Structural Compression: Signatures and Encoders

Quivers exposes a uniform algebraic interface for compressing arbitrary structured objects to fixed-length vectors and decoding them back under a learned distribution. The interface is built on two categorical primitives:

  • A encoder is a Σ-algebra homomorphism \(T_\Sigma \to \mathrm{Vec}_D\): for each operation \(\mathrm{op} : s_1 \times \cdots \times s_n \to s\) in a multi-sorted signature \(\Sigma\), a parametric function \(\hat{C}_{\mathrm{op}} : \mathrm{Vec}_D \times \cdots \times \mathrm{Vec}_D \to \mathrm{Vec}_D\). The recursion over the term tree is supplied by the framework; the analyst supplies only the per-operation parametric functions.
  • A decoder is a Kleisli coalgebra \(\mathrm{Vec}_D \to \mathrm{Kern}(T_\Sigma)\): a structure choice, primitive choice, factor split, and binder selection together corecursively generate a Term (with per-term log_prob available for observed terms).

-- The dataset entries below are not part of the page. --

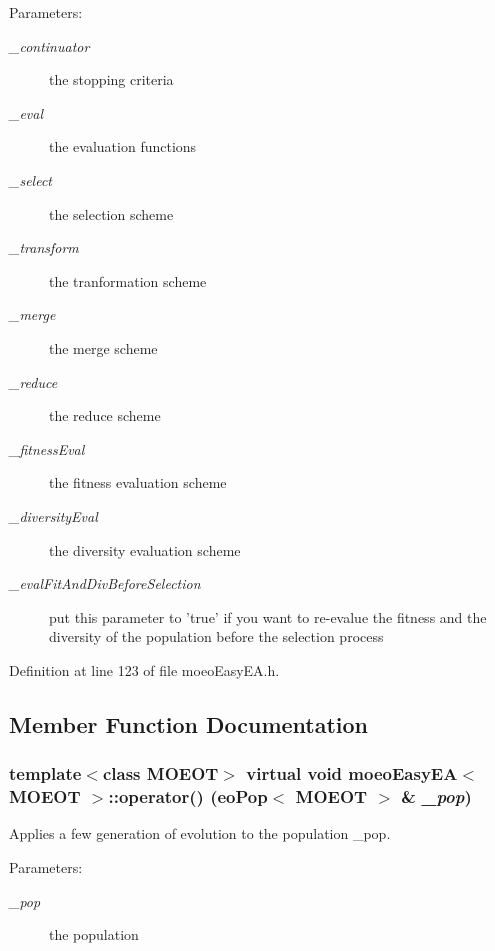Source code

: \begin{Desc}
\item[Parameters:]
\begin{description}
\item[{\em \_\-continuator}]the stopping criteria \item[{\em \_\-eval}]the evaluation functions \item[{\em \_\-select}]the selection scheme \item[{\em \_\-transform}]the tranformation scheme \item[{\em \_\-merge}]the merge scheme \item[{\em \_\-reduce}]the reduce scheme \item[{\em \_\-fitness\-Eval}]the fitness evaluation scheme \item[{\em \_\-diversity\-Eval}]the diversity evaluation scheme \item[{\em \_\-eval\-Fit\-And\-Div\-Before\-Selection}]put this parameter to 'true' if you want to re-evalue the fitness and the diversity of the population before the selection process \end{description}
\end{Desc}


Definition at line 123 of file moeo\-Easy\-EA.h.

\subsection{Member Function Documentation}
\subsubsection{\setlength{\rightskip}{0pt plus 5cm}template$<$class MOEOT$>$ virtual void \bf{moeo\-Easy\-EA}$<$ MOEOT $>$::operator() (\bf{eo\-Pop}$<$ MOEOT $>$ \& {\em \_\-pop})\hspace{0.3cm}{\tt  [inline, virtual]}}\label{classmoeoEasyEA_f18e8fd179fbb2b89f4a59d213317170}


Applies a few generation of evolution to the population \_\-pop. 

\begin{Desc}
\item[Parameters:]
\begin{description}
\item[{\em \_\-pop}]the population \end{description}
\end{Desc}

Encoder plus decoder is a stochastic autoencoder on \(T_\Sigma\). The same interface uniformly realizes transformers (sequence encoder + autoregressive decoder), tree-LSTMs (tree encoder), graph neural networks (message-passing graph encoder), variational autoencoders (encoder + decoder pair on \(T_\Sigma\) with a KL term), the vector inside-outside parser of Le-Zuidema / Drozdov / Kim (chart-item signature + attached encoder), and typed-LF induction pipelines (binders with annotation sorts threading the type of each bound variable through a de-Bruijn context).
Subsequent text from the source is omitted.